Belukurichi is a village panchayat located in Namakkal district in the southern state of Tamil Nadu, India. The village is right below Kolli Hills. The name Belukurichi has its root from 'Velavan Kurunji', meaning the land and hills that belong to Velavan (Murugan)  known as Palaniyappar.

Population and Occupation 
 The village has a population of about 15,000.
 The main occupation of the village is agriculture.

Public Facilities 
 The village has a public high school and a private school
 Public health center (Government Hospital)
 Police Station.
 BSNL exchange.
 Post office.
 Indian postal Index code is (PIN) is 637402.
 STD code 04286.
 Petrol Bunk
 Banks (KVB, Pallavan Grama Bank, Paccs, Cooperative).
 ATM (KVB), Indicash

Palaniyappar Temple 

This place has a beautiful temple known as Palaniyappar Temple atop a hillock called Koogai Malai.

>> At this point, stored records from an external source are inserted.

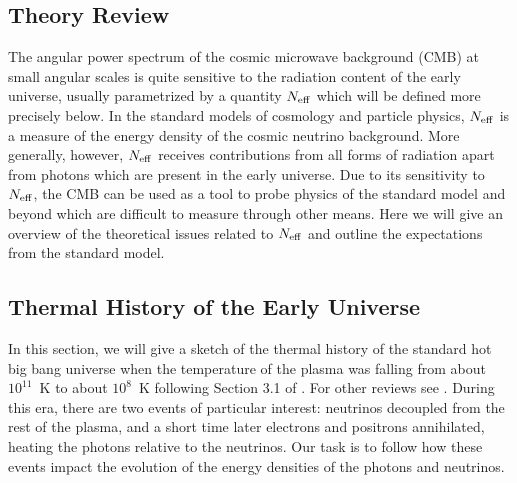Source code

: \subsection{Theory Review}

The angular power spectrum of the cosmic microwave background (CMB) at small angular scales is quite sensitive to the radiation content of the early universe, usually parametrized by a quantity $N_{\rm eff}$ which will be defined more precisely below.  In the standard models of cosmology and particle physics, $N_{\rm eff}$ is a measure of the energy density of the cosmic neutrino background.  More generally, however, $N_{\rm eff}$ receives contributions from all forms of radiation apart from photons which are present in the early universe.  Due to its sensitivity to $N_{\rm eff}$, the CMB can be used as a tool to probe physics of the standard model and beyond which are difficult to measure through other means.  Here we will give an overview of the theoretical issues related to $N_{\rm eff}$ and outline the expectations from the standard model.

\subsection{Thermal History of the Early Universe} \label{ThermalHistory}
In this section, we will give a sketch of the thermal history of the standard hot big bang universe when the temperature of the plasma was falling from about $10^{11}$~K to about $10^8$~K following Section 3.1 of \cite{Weinberg:2008zzc}.  For other reviews see \cite{Dolgov:2002wy,Agashe:2014kda}.  During this era, there are two events of particular interest: neutrinos decoupled from the rest of the plasma, and a short time later electrons and positrons annihilated, heating the photons relative to the neutrinos.  Our task is to follow how these events impact the evolution of the energy densities of the photons and neutrinos.

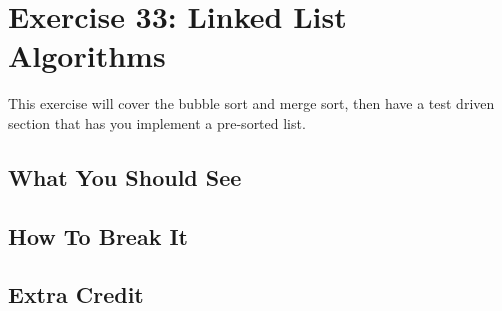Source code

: \chapter{Exercise 33: Linked List Algorithms}

This exercise will cover the bubble sort and merge sort, then have a test driven section that
has you implement a pre-sorted list.

\section{What You Should See}


\section{How To Break It}


\section{Extra Credit}



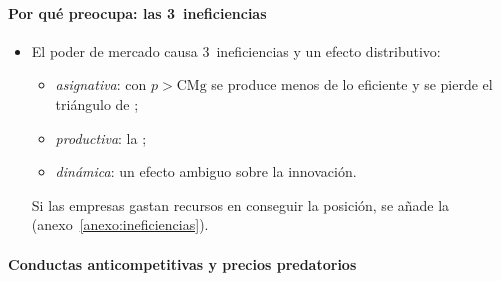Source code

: \documentclass[11pt]{article}
\begin{document}
\paragraph{Por qué preocupa: las 3~ineficiencias}

\begin{itemize}
\item El poder de mercado causa 3~ineficiencias y un efecto distributivo:
  \begin{itemize}
  \item \emph{asignativa}: con $p>\mathrm{CMg}$ se produce menos de lo eficiente y se pierde el triángulo de \textcite{Harberger1954Monopoly} ;
  \item \emph{productiva}: la  ;
  \item \emph{dinámica}: un efecto ambiguo sobre la innovación.
  \end{itemize}
  Si las empresas gastan recursos en conseguir la posición, se añade la  (anexo~\ref{anexo:ineficiencias}).
\end{itemize}

\paragraph{Conductas anticompetitivas y precios predatorios}
\end{document}
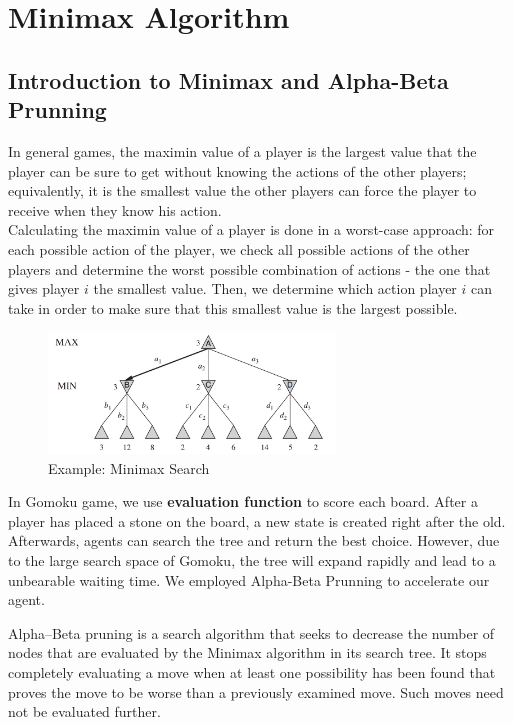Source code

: \documentclass[12pt,a4paper]{article}
\begin{document}
\section{Minimax Algorithm}

\subsection{Introduction to Minimax and Alpha-Beta Prunning}

In general games, the maximin value of a player is the largest value that the player can be sure to get without knowing the actions of the other players; equivalently, it is the smallest value the other players can force the player to receive when they know his action.\\
Calculating the maximin value of a player is done in a worst-case approach: for each possible action of the player, we check all possible actions of the other players and determine the worst possible combination of actions - the one that gives player $i$ the smallest value. Then, we determine which action player $i$ can take in order to make sure that this smallest value is the largest possible.

\begin{figure}[!h]
\centering\includegraphics[width=3in]{3.png}
\caption{Example: Minimax Search}
\end{figure} 

In Gomoku game, we use \textbf{evaluation function} to score each board. After a player has placed a stone on the board, a new state is created right after the old. Afterwards, agents can search the tree and return the best choice. However, due to the large search space of Gomoku, the tree will expand rapidly and lead to a unbearable waiting time. We employed Alpha-Beta Prunning to accelerate our agent.

Alpha–Beta pruning is a search algorithm that seeks to decrease the number of nodes that are evaluated by the Minimax algorithm in its search tree. It stops completely evaluating a move when at least one possibility has been found that proves the move to be worse than a previously examined move. Such moves need not be evaluated further. 
\end{document}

The height of this hillock is so small that one can go up to its top on foot within 15 minutes. This hillock is referred to as Koogachalam in the hymns of Arunagirinathar.
This is the place where Lord Muruga disguised himself as a handsome hunter youth to lure and marry Valli.

This temple has got a historical significance, where several kings have visited.

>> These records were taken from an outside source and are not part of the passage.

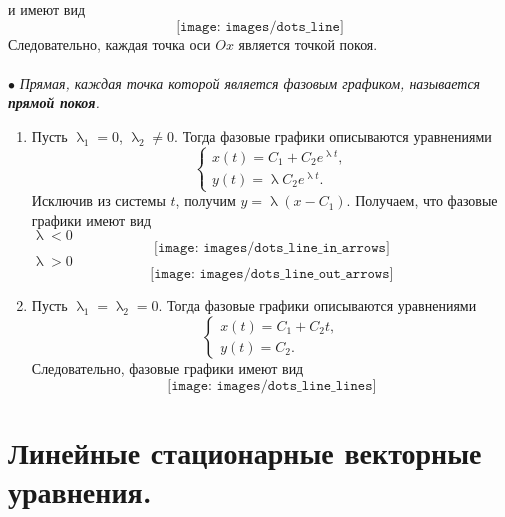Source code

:\documentclass[a4paper, 12pt]{report}
\renewcommand{\lambda}{\uplambda}
\begin{document}
и имеют вид
$$\texttt{[image: images/dots\_line]}$$
Следовательно, каждая точка оси $Ox$ является точкой покоя.\\\\
$\bullet$ \textit{Прямая, каждая точка которой является фазовым графиком, называется \textbf{прямой покоя}.}
\begin{enumerate}
	\item Пусть $\lambda_1 = 0$, $\lambda_2 \ne 0$. Тогда фазовые графики описываются уравнениями
	$$\begin{cases}
		x(t) = C_1 + C_2e^{\lambda t},\\
		y(t) = \lambda C_2e^{\lambda t}.
	\end{cases}$$
Исключив из системы $t$, получим $y = \lambda(x - C_1)$. Получаем, что фазовые графики имеют вид\\
$\lambda < 0$
$$\texttt{[image: images/dots\_line\_in\_arrows]}$$
$\lambda > 0$
$$\texttt{[image: images/dots\_line\_out\_arrows]}$$
\item Пусть $\lambda_1 = \lambda_2 = 0$. Тогда фазовые графики описываются уравнениями
$$\begin{cases}
	x(t) = C_1 + C_2t,\\
	y(t) = C_2.
\end{cases}$$
Следовательно, фазовые графики имеют вид
$$\texttt{[image: images/dots\_line\_lines]}$$
\end{enumerate}
\chapter{Линейные стационарные векторные уравнения.}
\end{document}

It is also said that the Tamil saint poetess, Avvaiyar whenever visited her friend, Valvil Ori, the then chieftain of the Kolli hills, never left the region without offering her prayers to this Lord Muruga.

The idol is found with his hair knotted atop his head and looks like a hunter. This idol has got a unique feature wherein Lord Muruga holds a rooster (Cheval) in his left hand though resting on his hip.  
In his right hand he holds the vajra vel or the sacred lance.
Typical to a hunter, he has also got a pichuva katthi (a hunter's dagger) in his waist band.
This kind of a Muruga statue or idol holding a rooster is nowhere to be found in the world except this temple. However, similar Muruga idols can be seen in temples like Sikkal etc. which are not the 'moolavar' or at the Sanctum Sanctorum.
The Lord is also depicted as wearing sandals in his feet which is another unique feature (This is also seen in Sikkal)

Thaipusam is a very elaborate festival here which is celebrated with big pomp and show. With more devotees turning up every year, the highlight is the temple car.